Windows Behaving Badly on an Airport Kiosk

On a recent flight, I was amused to see the following message displayed on an Airport Kiosk:

There are unused icons on your desktop.

Besides looking exceedingly silly on a airport departure gate display, it also totally obliterated the status of the current flight (presumably "On Time", in this case). No airline personnel had access to the computer to update the display and dismiss the unwanted dialog. This is also a fairly common occurance as a quick search on Flickr reveals here and here. This is just one of the reasons that people can find software so frustrating. But it reminded me of a categorization of software annoyances I've been thinking about:

The Eight Levels of Software Annoyance

When people become annoyed and frustrated with their computers, I think it can be traced to a mismatch between the users intention, and what the computer/program does.
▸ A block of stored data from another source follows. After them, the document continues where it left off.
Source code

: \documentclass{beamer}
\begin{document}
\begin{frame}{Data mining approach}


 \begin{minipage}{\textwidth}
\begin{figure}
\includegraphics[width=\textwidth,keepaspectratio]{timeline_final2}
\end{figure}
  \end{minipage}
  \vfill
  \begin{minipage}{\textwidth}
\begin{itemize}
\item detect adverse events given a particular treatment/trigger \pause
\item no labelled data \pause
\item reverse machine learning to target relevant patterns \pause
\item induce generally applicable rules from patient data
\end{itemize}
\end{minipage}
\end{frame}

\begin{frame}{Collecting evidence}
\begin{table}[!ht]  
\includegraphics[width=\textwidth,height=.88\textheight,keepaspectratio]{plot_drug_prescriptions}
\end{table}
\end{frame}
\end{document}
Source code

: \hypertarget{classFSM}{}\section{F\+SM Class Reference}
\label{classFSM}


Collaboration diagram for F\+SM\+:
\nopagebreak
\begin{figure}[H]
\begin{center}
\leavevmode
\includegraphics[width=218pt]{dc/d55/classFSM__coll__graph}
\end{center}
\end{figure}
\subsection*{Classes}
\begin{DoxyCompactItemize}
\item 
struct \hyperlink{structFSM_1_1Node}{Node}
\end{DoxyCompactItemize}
  1. I don't know if the computer can do what I want (and I don't know how to find out).
  2. I think the computer can do what I want, but I don't know how to tell it to do so.
  3. I know how to tell the computer what I want, but it does something different (or nothing at all).
  4. The computer did something "on its own" without my having requested it (possibly interrupting me).
  5. The computer is doing what I want - but it is doing it unreasonably slowly.
  6. The computer demands that I do extra work (like repeating myself) in order to get what I want accomplished.
  7. The computer loses data/work that I have invested my time in.
  8. The computer crashes/dies.

Our frustrations come from anthropomorphizing the computer, whom we feel is acting like a very stupid or very rude person. We certainly expect the computer to be subservient to us, and not the other way around. The example above is a Level IV failure. At some point, a (misguided) programmer at Microsoft felt that too many icons on the desktop was a problem that users needed some help correcting; so they added this nagging feature when Windows XP was introduced. Amazingly, there is even a user-settable option that allows you to turn this behavior on and off. No wonder Windows is so bloated.

The Seven Levels of Software Delight

Since I'm an optimist, I thought I would create a parallel list for the ways that computers and software can delight us as well:

  1. Programs that tell me how to accomplish something, exactly when I am looking for it.
  2. Programs that do exactly what I want/think they will.
  3. Programs that pleasantly surprise me by doing something I wanted, but had not asked for.
  4. Programs that are Fast.
  5. Programs that do all the work for me without my having to repeat myself.
  6. Programs that reliably retain all of my data.
  7. Programs that don't crash.

Note that Delight III is pretty close to Annoyance IV. As I'm a conservative fellow, I'd recommend that any software designer think hard about trying to achieve delight in their users by doing something they don't explicitly ask for.

Ohhhh. So many extensions to the delights column! Software is a tool. The user experience is bound by that metaphor.
  • Simple - Root: No more than what I need. My toolbox has ten simple tools I use a lot, while my MultiTool sits forever in its nylon pouch. People are like that; software tools should work like people do.
  • Simple -> Rhythm: Provide simple tools that are easy to handle and work together well to fit human rhythms. A complex function that you wait for is more tiring to use than the three simple functions it replaces - if the act of using the simple functions keeps the person in a natural rhythm.
  • Simple -> Craft: Provide tools that work together, allowing the person to combine them to suit. Owning the potential to craft new solutions is empowering even though most people won't do it. Providing an avalanche of complex, pre-digested solutions makes the user feel impotent.